Introduction

Multiple myeloma (MM) is one of the most common hematologic malignancies and is characterized by an uncontrolled clonal proliferation of malignant plasma cells (PCs) within the bone marrow (BM). MM is considered a multistep disease, as it progress from monoclonal gammopathy of undetermined significance (MGUS),1 that evolves in MM in about 1% of cases per year, often with the intermediate phase of smoldering MM (sMM).2 Although lacking the clinical features of symptomatic disease, both MGUS and sMM patients carry the same initial mutations and most of the chromosomal abnormalities of overt MM, suggesting that these events are necessary but not sufficient for disease progression.3, 4 The evolution from MGUS to sMM and finally to MM relies on further complex conditions that include genomic instability, epigenetic and microenvironmental signals.2, 4, 5 The interplay between MM cells and the BM microenvironment (BMM) is currently under active investigation, and different studies have pointed out its role in both disease pathogenesis and progression.3, 6 Indeed, MM cells grow and proliferate almost exclusively within the BM, where they produce an inflammatory/immunosuppressive milieu, which promotes disease progression, drug resistance, neo-angiogenesis, bone destruction and immune escape.7, 8, 9

Inflammation has been recently recognized as hallmark of cancer because of its role in cancer initiation and progression.10 Cytokines and chemokines produced in the tumor microenvironment by cancer or cancer-associated cells (such as immune infiltrating cells), have been reported to support cancer cell growth, and induce epigenetic changes and genomic instability.11, 12, 13

On these bases, we identified an inflammatory-gene signature able to discriminate the different phases of disease progression.
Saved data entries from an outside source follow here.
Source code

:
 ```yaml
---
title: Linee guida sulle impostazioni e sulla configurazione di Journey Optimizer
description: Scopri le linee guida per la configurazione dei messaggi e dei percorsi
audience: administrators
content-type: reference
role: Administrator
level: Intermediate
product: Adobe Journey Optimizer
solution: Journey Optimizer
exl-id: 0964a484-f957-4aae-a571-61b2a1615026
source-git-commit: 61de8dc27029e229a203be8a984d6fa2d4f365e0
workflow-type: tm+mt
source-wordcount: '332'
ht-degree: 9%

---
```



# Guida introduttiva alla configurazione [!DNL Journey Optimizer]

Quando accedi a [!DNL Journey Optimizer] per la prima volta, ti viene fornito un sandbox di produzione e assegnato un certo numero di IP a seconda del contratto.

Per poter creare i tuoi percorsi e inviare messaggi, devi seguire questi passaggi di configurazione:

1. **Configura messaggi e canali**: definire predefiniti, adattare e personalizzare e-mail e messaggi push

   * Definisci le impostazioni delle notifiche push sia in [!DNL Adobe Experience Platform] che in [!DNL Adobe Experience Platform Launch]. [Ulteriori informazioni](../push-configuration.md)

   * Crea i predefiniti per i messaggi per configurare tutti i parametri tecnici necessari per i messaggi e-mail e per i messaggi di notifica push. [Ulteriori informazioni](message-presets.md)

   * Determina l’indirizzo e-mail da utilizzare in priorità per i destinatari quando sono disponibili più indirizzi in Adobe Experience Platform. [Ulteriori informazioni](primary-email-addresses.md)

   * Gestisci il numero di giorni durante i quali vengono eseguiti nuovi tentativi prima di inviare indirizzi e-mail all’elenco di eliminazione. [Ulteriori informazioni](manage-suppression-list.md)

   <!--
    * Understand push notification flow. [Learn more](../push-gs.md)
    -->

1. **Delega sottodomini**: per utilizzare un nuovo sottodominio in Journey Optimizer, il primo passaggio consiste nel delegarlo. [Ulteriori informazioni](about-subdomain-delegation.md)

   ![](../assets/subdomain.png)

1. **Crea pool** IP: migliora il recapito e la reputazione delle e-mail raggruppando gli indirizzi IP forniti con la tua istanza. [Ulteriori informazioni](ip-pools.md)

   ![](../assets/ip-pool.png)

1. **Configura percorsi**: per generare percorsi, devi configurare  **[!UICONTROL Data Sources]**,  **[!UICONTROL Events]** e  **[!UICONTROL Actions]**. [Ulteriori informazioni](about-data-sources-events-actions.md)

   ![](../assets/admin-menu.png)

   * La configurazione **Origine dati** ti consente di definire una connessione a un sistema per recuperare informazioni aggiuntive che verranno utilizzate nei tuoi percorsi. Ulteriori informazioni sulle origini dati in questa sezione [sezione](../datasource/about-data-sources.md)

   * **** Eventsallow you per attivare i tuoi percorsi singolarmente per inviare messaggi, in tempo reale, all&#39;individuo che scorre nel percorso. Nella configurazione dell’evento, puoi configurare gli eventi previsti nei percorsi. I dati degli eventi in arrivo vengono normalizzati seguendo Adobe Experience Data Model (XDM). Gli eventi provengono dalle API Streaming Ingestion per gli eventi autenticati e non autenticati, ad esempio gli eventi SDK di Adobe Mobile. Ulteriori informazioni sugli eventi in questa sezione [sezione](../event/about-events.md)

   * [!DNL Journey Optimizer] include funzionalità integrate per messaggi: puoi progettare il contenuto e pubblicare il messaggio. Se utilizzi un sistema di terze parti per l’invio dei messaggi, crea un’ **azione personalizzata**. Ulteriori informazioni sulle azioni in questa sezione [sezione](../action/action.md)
Moreover, we investigated the prognostic relevance of inflammatory-gene expression in predicting MM patient survival by analyzing large annotated gene expression profiling (GEP) datasets.

Material and methods

Gene expression datasets

GEP data from five different datasets underwent our statistical analysis (datasets characteristics are reported in Supplementary Table 1): (1) GSE47552(ref. 2) including GEP data from purified CD138+ cells from BM of five healthy donors, 20 MGUS, 33 sMM and 41 newly diagnosed MM patients; (2) GSE9782(ref. 14) including GEP data from 264 pretreated patients enrolled in phase II and III bortezomib trials; (3) GSE24080(ref. 15) including GEP data from 559 newly diagnosed MM treated with total therapy (TT) 2 or 3; (4) GSE57317(ref. 16) including GEP data from 55 pretreated patients enrolled in TT6 phase II clinical trial; and (5) GSE2658 (ref. 17) including GEP data from 559 chemo-naive patients enrolled in TT2 and TT3 clinical trials. According to original studies, gene expression data from different datasets were normalized independently by using the microarray suite 5.0 (MAS5, Affymetrix, Santa Clara, CA, USA) algorithm (except for GSE47552, normalized with the robust multi-array analysis (RMA) algorithm). GEP data from GSE47552 dataset underwent fold-change (FC) analysis by using dChip software.18 The comparison analysis tool of Ingenuity Pathway Analysis (IPA) (Ingenuity System, Redwood city, CA, USA) was used to evaluate the main pathways modulated during disease progression from MGUS to sMM and to MM. To fulfill IPA requirements for this analysis, each condition (MGUS, sMM and MM) was compared to normal samples (that in this case worked as ‘normalizer’) and then the three different FC analyses underwent a comparison study to investigate the main modulated canonical pathways. A fold-change >1.5 and a P-value <0.05 were used to include genes in the IPA analysis.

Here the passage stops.